Friday, April 1, 2016

Sea level rise could be twice the level expected in this century--look to the big ice sheets.

We have recently seen not one but several papers suggesting that the Intergovernmental Panel on Climate Change has been far too conservative on sea level change.

That it’s likely to rise not just two or three but maybe twice as much in the coming decades.

Think about that in areas where waves are already eating at the foundations of home, are washing over roads, are eroding our beach parks.

(Image: Researchers service a PROMICE automatic weather station on the Greenland ice sheet. PROMICE stands for Programme for Monitoring of the Greenland Ice Sheet. Credit: William Colgan, York University.)

We’ve known for some time that the IPCC estimates left out big sources of ocean rise, simply because it wasn’t clear at the time how to make sense of what was likely to happen. Now new information is beginning to clear that up.

An article in Nature looks at the impacts of melting of the Antarctic ice sheet, both in the past and in the possible future. During the last interglacial period, 115,000 to 130,000 years ago, sea level was six to nine meters higher than now.

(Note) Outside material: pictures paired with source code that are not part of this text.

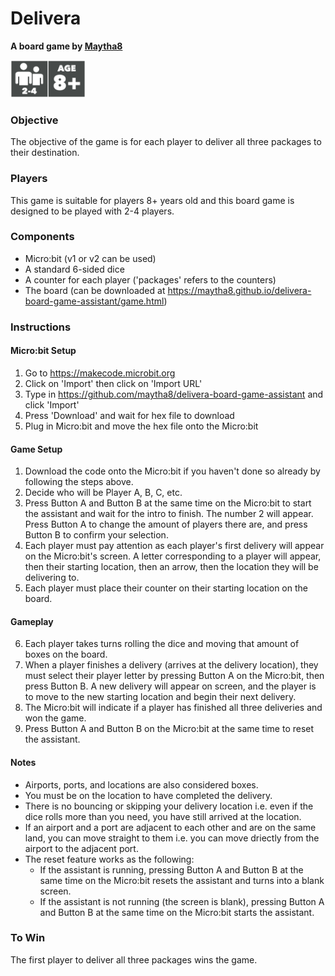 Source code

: # Delivera
**A board game by [Maytha8](https://github.com/Maytha8)**

<img src="player-requirements.png" alt="Player requirements" style="max-width: 100%;height: 60px;">

### Objective
The objective of the game is for each player to deliver all three packages to their destination.

### Players
This game is suitable for players 8+ years old and this board game is designed to be played with 2-4 players.

### Components
- Micro:bit (v1 or v2 can be used)
- A standard 6-sided dice
- A counter for each player ('packages' refers to the counters)
- The board (can be downloaded at https://maytha8.github.io/delivera-board-game-assistant/game.html)

### Instructions

#### Micro:bit Setup
1. Go to https://makecode.microbit.org
2. Click on 'Import' then click on 'Import URL'
3. Type in https://github.com/maytha8/delivera-board-game-assistant and click 'Import'
4. Press 'Download' and wait for hex file to download
5. Plug in Micro:bit and move the hex file onto the Micro:bit

#### Game Setup
1. Download the code onto the Micro:bit if you haven't done so already by following the steps above.
2. Decide who will be Player A, B, C, etc.
3. Press Button A and Button B at the same time on the Micro:bit to start the assistant and wait for the intro to finish. The number 2 will appear. Press Button A to change the amount of players there are, and press Button B to confirm your selection.
4. Each player must pay attention as each player's first delivery will appear on the Micro:bit's screen. A letter corresponding to a player will appear, then their starting location, then an arrow, then the location they will be delivering to.
5. Each player must place their counter on their starting location on the board.

#### Gameplay
6. Each player takes turns rolling the dice and moving that amount of boxes on the board.
7. When a player finishes a delivery (arrives at the delivery location), they must select their player letter by pressing Button A on the Micro:bit, then press Button B. A new delivery will appear on screen, and the player is to move to the new starting location and begin their next delivery.
8. The Micro:bit will indicate if a player has finished all three deliveries and won the game.
9. Press Button A and Button B on the Micro:bit at the same time to reset the assistant.

#### Notes
- Airports, ports, and locations are also considered boxes.
- You must be on the location to have completed the delivery.
- There is no bouncing or skipping your delivery location i.e. even if the dice rolls more than you need, you have still arrived at the location.
- If an airport and a port are adjacent to each other and are on the same land, you can move straight to them i.e. you can move driectly from the airport to the adjacent port.
- The reset feature works as the following:
  - If the assistant is running, pressing Button A and Button B at the same time on the Micro:bit resets the assistant and turns into a blank screen.
  - If the assistant is not running (the screen is blank), pressing Button A and Button B at the same time on the Micro:bit starts the assistant.

### To Win
The first player to deliver all three packages wins the game.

Yes, in the range of 20 to 30 feet higher.

 “The Antarctic ice sheet has been implicated as the primary contributor, hinting at its future vulnerability,” wrote the authors, Robert De Conto of the University of Massachusetts and David Pollard of Pennsylvania State.

They estimate that Antarctic melting ice alone will provide three feet of rise, on top of the rise from other sites and from thermal expansion of warming oceans.

“Antarctica has the potential to contribute more than a metre of sea-level rise by 2100 and more than 15 metres by 2500, if emissions continue unabated,” they wrote.

Their work builds on numerous research projects, including one published in 2015 in the journal Science, which predicted that Antarctic and Greenland ice would be the dominant sources of sea level rise in the future—although they haven’t been the major sources until now.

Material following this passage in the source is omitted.